The strengths of this sub-study include the size of the cohort and the incorporation of broad geographical regions in different continents, allowing some inferences in clinical practice related to variation in health care systems to be made. We were able to establish face validity of our methodology as the demographics of migraine patients in our cohort closely resembles previous epidemiological studies from the USA. The limitations include the cross-sectional nature of this study may introduce confounding issues that could lead to bias and subsequent misinterpretation [30, 31]. Information on discharge pain score, recurrence, and number of episodes of headaches as well as dose and timing of treatment were not collected. The number of cases from certain participating countries is very low, which could have led to imprecise estimates, although we attempted to circumvent this issue by only considering regions that contributed significant to the dataset in between country analyses. The diagnosis of migraine was made by the treating clinician and not confirmed independently. It is possible that some cases were miscoded; this is the nature of ED practice.
Migraine is one of the commonest neurological conditions in the ED. This study suggests that therapeutic practices are not congruent with current guidelines, especially for patients with severe symptoms. Efforts to improve and sustain compliance with existing management best practices are required urgently.

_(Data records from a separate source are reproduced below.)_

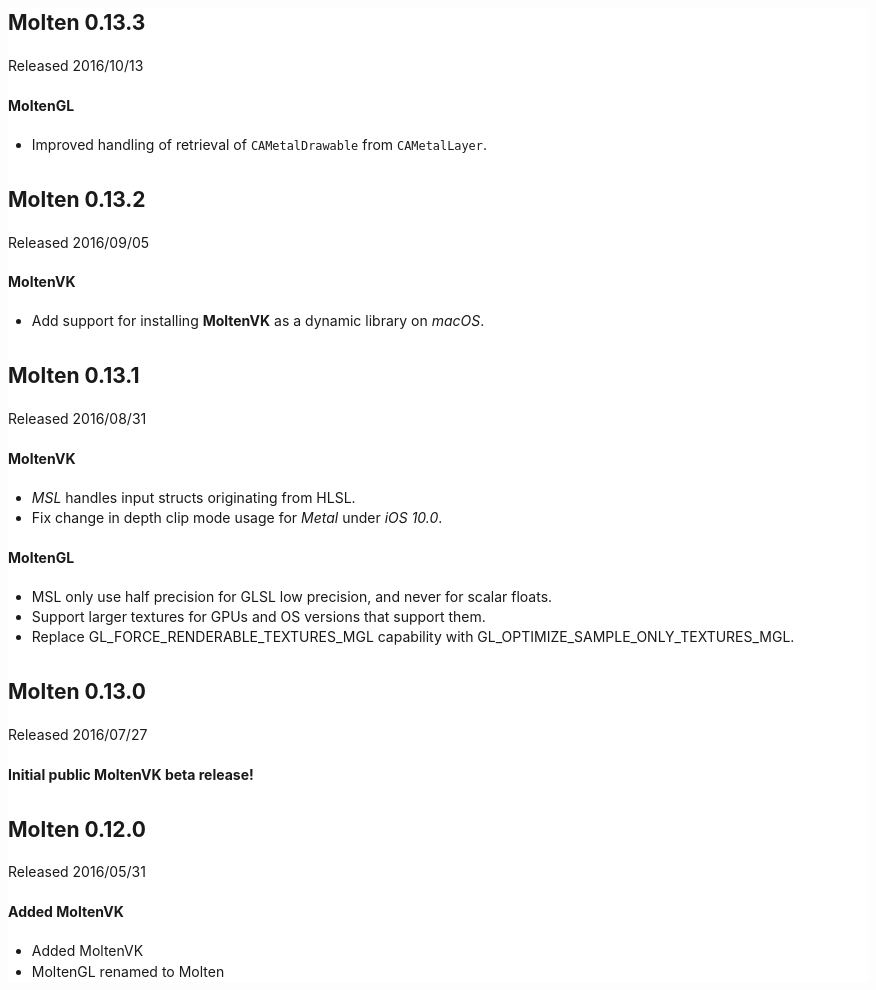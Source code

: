 
Molten 0.13.3
-------------

Released 2016/10/13


#### MoltenGL

- Improved handling of retrieval of `CAMetalDrawable` from `CAMetalLayer`.


Molten 0.13.2
-------------

Released 2016/09/05


#### MoltenVK

- Add support for installing **MoltenVK** as a dynamic library on *macOS*.


Molten 0.13.1
-------------

Released 2016/08/31


#### MoltenVK

- *MSL* handles input structs originating from HLSL.
- Fix change in depth clip mode usage for *Metal* under *iOS 10.0*.


#### MoltenGL

- MSL only use half precision for GLSL low precision, and never for scalar floats.
- Support larger textures for GPUs and OS versions that support them.
- Replace GL_FORCE_RENDERABLE_TEXTURES_MGL capability with GL_OPTIMIZE_SAMPLE_ONLY_TEXTURES_MGL.


Molten 0.13.0
-------------

Released 2016/07/27


#### Initial public MoltenVK beta release!


Molten 0.12.0
-------------

Released 2016/05/31


#### Added MoltenVK

- Added MoltenVK
- MoltenGL renamed to Molten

HEAD study group (Appendix, published as online suppl. material).
Statement of Ethics
This study was conducted in accordance with the World Medical Association Declaration of Helsinki. The lead ethics approval was by Melbourne Health Human Research Ethics Committee (HREC/43148/MH-2018). Ethics approval was subsequently obtained for each participating site according to local institutional requirements. In most jurisdictions, the study was conducted under waiver of consent. Patient consent was required in a few jurisdictions including the UK, where an opt-out consent approach was used, and approval obtained through the Health Research Authorization following application and review by committee (REC reference: 19/SW/0089). The study was registered with Australia and New Zealand Clinical Trials Registry (trial number 376695).

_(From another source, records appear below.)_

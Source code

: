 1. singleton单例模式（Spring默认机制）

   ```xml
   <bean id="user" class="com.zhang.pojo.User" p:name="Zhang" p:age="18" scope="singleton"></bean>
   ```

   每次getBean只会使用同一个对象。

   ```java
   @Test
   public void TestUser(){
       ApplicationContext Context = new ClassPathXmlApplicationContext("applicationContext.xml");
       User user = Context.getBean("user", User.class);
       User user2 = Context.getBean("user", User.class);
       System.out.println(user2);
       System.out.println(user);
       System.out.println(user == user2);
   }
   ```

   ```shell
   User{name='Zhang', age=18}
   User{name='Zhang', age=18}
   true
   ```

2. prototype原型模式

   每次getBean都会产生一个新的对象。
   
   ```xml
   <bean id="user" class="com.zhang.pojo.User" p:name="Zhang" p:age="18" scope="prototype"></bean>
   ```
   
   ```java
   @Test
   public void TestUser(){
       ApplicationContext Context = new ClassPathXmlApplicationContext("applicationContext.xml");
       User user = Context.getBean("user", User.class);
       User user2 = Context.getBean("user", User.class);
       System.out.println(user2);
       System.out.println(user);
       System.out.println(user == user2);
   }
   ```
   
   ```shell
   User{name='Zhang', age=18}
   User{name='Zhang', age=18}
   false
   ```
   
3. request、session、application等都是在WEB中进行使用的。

Conflict of Interest Statement
The authors have no conflicts of interest to declare.
No funding was received for this study.
T.W., A.M.K., K.H.C., and W.S.K. conceived the idea of the HEAD study. T.W., A.M.K., W.S.K., K.H.C., F.B.K., G.K., M.A.K., S.K., C.A.G., T.R., D.H., and S.L. developed the concept further through a series of international teleconferences and agreed on the main study protocol that was drafted by A.M.K. T.W. drafted the original manuscript. All the authors contributed with revisions and agreed with final submission version.
Data Availability Statement
Data are available from the corresponding author upon reasonable request.